As the old saying goes, “A billion here, a billion there. Sooner or later it adds up.”

Disclosure: Our VC Funding Report

ReadWriteWeb has an interest in this. We sell a report for $299 that has details on the 240 deals done this quarter in the Internet, mobile, and SaaS space (not clean tech or bio tech), and this is powered by data from ChubbyBrain. So we are biased. But it also means that we are engaged and have been looking at this fairly deeply.

Who Cares?

We also think that accuracy matters, and we are trying to figure whom accuracy matters to. We see three main types of participants in the industry:

  1. VCs. They need accurate data for their own fund-raising. They have to be able to benchmark their own funds relative to the broader market.
  2. Entrepreneurs. Data on what funding deals are being made, and why, helps them figure out how much to raise, when, and from which VC.
  3. The startup “community.” This is a catch-all for everyone else, who tend to align to either VCs or entrepreneurs. Journalists, the non-aligned fourth estate, want reliable data to key off interesting stories.

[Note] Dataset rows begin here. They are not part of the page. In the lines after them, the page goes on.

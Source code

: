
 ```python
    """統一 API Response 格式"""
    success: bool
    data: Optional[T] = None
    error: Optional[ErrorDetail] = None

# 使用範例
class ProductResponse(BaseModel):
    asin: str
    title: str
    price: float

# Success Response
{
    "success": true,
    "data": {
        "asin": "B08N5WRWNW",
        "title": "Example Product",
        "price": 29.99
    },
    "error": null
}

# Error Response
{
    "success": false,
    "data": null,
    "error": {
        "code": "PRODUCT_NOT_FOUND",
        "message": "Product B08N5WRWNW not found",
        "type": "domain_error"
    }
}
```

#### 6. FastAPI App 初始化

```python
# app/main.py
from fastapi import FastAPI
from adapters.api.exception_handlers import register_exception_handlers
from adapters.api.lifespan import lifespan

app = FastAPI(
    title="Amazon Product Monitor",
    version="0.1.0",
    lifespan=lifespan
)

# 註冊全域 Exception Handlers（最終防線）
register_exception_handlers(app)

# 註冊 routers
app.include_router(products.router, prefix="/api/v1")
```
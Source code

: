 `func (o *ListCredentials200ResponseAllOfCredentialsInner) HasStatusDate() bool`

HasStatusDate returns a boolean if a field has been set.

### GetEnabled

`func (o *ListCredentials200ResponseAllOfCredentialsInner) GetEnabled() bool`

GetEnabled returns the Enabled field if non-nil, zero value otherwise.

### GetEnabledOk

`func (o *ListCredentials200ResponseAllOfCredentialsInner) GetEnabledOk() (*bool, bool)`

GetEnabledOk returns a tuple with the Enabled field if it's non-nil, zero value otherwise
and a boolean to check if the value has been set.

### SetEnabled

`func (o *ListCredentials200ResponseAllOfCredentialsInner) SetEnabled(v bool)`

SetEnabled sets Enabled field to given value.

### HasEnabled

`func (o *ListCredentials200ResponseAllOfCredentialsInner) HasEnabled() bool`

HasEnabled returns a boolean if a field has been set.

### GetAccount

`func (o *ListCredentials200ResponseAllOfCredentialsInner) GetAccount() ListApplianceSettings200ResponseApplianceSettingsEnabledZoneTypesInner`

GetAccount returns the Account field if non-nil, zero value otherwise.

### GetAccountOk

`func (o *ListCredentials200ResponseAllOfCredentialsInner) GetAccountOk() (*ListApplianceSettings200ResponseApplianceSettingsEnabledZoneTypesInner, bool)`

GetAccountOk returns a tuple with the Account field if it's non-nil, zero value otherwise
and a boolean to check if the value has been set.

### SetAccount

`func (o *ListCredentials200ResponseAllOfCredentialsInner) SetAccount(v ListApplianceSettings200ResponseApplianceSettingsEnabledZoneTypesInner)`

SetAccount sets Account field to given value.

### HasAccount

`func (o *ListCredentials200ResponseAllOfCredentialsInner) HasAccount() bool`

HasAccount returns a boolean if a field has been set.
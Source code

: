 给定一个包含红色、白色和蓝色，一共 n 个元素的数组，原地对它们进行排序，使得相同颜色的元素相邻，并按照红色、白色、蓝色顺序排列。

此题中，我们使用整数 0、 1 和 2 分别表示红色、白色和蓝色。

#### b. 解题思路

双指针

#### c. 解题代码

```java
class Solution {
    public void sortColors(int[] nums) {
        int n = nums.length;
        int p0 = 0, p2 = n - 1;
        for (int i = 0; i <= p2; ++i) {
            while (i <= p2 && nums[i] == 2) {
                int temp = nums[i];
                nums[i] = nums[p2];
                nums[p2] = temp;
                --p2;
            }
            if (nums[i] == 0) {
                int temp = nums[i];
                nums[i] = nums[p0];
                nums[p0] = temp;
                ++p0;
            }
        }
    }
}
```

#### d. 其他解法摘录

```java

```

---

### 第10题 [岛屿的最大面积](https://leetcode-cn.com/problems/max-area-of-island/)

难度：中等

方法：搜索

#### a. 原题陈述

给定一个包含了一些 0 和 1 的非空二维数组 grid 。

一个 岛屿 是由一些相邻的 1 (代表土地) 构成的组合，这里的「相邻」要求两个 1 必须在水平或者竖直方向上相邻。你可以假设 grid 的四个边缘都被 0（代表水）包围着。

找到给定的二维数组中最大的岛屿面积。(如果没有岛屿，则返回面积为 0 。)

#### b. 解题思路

Why does this matter? The startup community matters to the health of the overall economy. As the National Venture Capital Association (NVCA, the trade association of VCs) likes to point out:

“Originally, venture-backed companies have created companies that accounted for 10.4 million jobs and over $2.3 trillion in revenue (based on 2006 data).”

So a headline like “VC Investments Falling Off Cliff in the US” really impacts a lot of people. That is the kind of headline that most journalists/bloggers wrote in April 2009, based on data reported by those trusted sources.

We wrote a really boring headline:

VC Investment in Internet Deals Did Not Fall Off a Cliff.”

That’s a lousy headline for generating page views. It’s a story about “the dog that did not bark.”

The point is that headlines drive business behavior to wild excesses on both the down-cycle bust and the up-cycle boom.

Just good reliable data would help.

Innovation Is Global, But It Keys Off US Data

At ReadWriteWeb, we love to track innovation from far-flung corners of the world, and we see the globalization of innovation as a critical trend.

So we want to be able to report on financing trends for early-stage Web technology startups across Europe and Asia, in addition to the US. And we expect any research process to be able to scale to that challenge.

But the reality today is that, globally, entrepreneurs and VCs key off US data. If they were to key off bad data, that would matter to everyone.

Why This Matters

Driving with one’s eyes in the rear-view mirror is dangerous. We take action based on what authoritative sources tell us is happening today, and we base our assumptions on what that means will happen next and plan accordingly.

In reality, these sources tell us what has happened in the past, and they may not even tell us that accurately.

When we at ReadWriteWeb look at the macro picture, we favor a contrarian view simply because the reality we see today is often not what the headlines trumpet. When the markets were in the late stage of a boom, we were sounding the warning signals.

When the markets were melting, we began to see surprising signs of life in the early-stage Web technology world we live in.

Whether you are an entrepreneur or an investor, knowing what the crowd is thinking — and what the headlines are trumpeting — is valuable. Even more valuable are the underlying facts and trends that may be missing from those headlines. In the disconnect between the two often lies a lot of opportunity.

We hope to ignite a debate that leads to greater accuracy and transparency of these numbers.